With the proposed legislation potentially affecting a swath of well-intentioned domestic investors, it is important to be aware of what this proposed change is, what its purpose is and how to best navigate any forthcoming issues.
What, why and who
Ring-fencing, in essence, is the introduction of restrictions around offsetting losses from inter-trade income.
With a ring-fence, you will only be able to offset losses on income within the same trade (a portfolio basis approach).
If the proposal becomes law, it will mean property investors will no longer be able to claim losses against income such as salary, wages or other business income.
The stated reason for the proposed legislation is to level the housing market playing field, offset the tax advantages of owning or inventing in rentals and make housing more affordable for those entering the property ladder.
The proposed legislation is also expected to raise $325 million over five years.
This proposed change will not affect everyone. It is aimed at the residential housing market, and commercial property will be exempt.
But if you (or your business entity) are currently invested in the housing market (including bare land), other than short-term lodging (bnb, hostel), you will potentially be affected.
There are exceptions for “mixed use holiday homes” and the “main home” (i.e. boarders & lodgers), which already have restrictions including ring-fencing rules in place.
According to the government’s stated intentions, these changes will aim to release some of the steam in the housing market pressure cooker and renew the opportunity for younger New Zealanders to have a future in the housing market. The proposal follows on from restrictions on foreign investors acquiring land in New Zealand.
However, the consequences will not necessarily be all positive.
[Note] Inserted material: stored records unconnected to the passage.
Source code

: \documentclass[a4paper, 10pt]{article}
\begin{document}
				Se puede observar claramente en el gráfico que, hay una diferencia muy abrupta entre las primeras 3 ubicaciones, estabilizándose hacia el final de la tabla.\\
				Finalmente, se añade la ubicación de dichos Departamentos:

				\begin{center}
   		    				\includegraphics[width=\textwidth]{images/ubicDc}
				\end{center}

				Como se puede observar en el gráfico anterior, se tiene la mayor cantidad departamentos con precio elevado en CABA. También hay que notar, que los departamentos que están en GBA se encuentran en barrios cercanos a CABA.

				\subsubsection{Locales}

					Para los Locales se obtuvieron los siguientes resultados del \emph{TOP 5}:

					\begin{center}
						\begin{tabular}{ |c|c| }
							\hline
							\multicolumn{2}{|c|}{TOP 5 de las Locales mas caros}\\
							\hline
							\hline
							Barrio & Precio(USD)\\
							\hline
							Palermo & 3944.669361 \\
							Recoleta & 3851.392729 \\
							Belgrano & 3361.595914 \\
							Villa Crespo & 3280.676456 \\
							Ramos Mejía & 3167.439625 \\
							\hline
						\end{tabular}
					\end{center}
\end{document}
The proposed legislation will make it considerable harder for those looking to rent.
Without the ability to offset losses, the difference will inevitably be passed onto the tenant in the form of rent increases or deferred maintenance, in order to spread the cost.
Similarly, as the proposed legislation does not apply to commercial and bnb style operations, landlords may be more inclined to move away from providing long-term lodging and into the short-term accommodation sector.
Losses are proposed to be 50 percent ring fenced from April 1, 2019, and 100 percent by the following year.
There are some opportunities to reorganise debt, or consider advancing your R&M schedule on your property, but the old ways of restructuring ownership to effect a refund will have truly passed if the legislation becomes law.
The result of the legislation is expected to lead to fewer refunds of tax (or more tax payable) than before, and higher provisional tax obligations as the residential property losses will no longer offset personal wages, or other business income.
The legislation is still to be passed. But if it does, all indications are that ring-fencing of residential property losses is a certain outcome.
It is important to understand what exactly the proposed legislation will mean for you, how to navigate the prospective changes and how to best prepare for any change.
We await the next steps from the government. However, if the extension of the Bright line test is anything to go by, it may come into law with little time to plan if you haven’t already done so.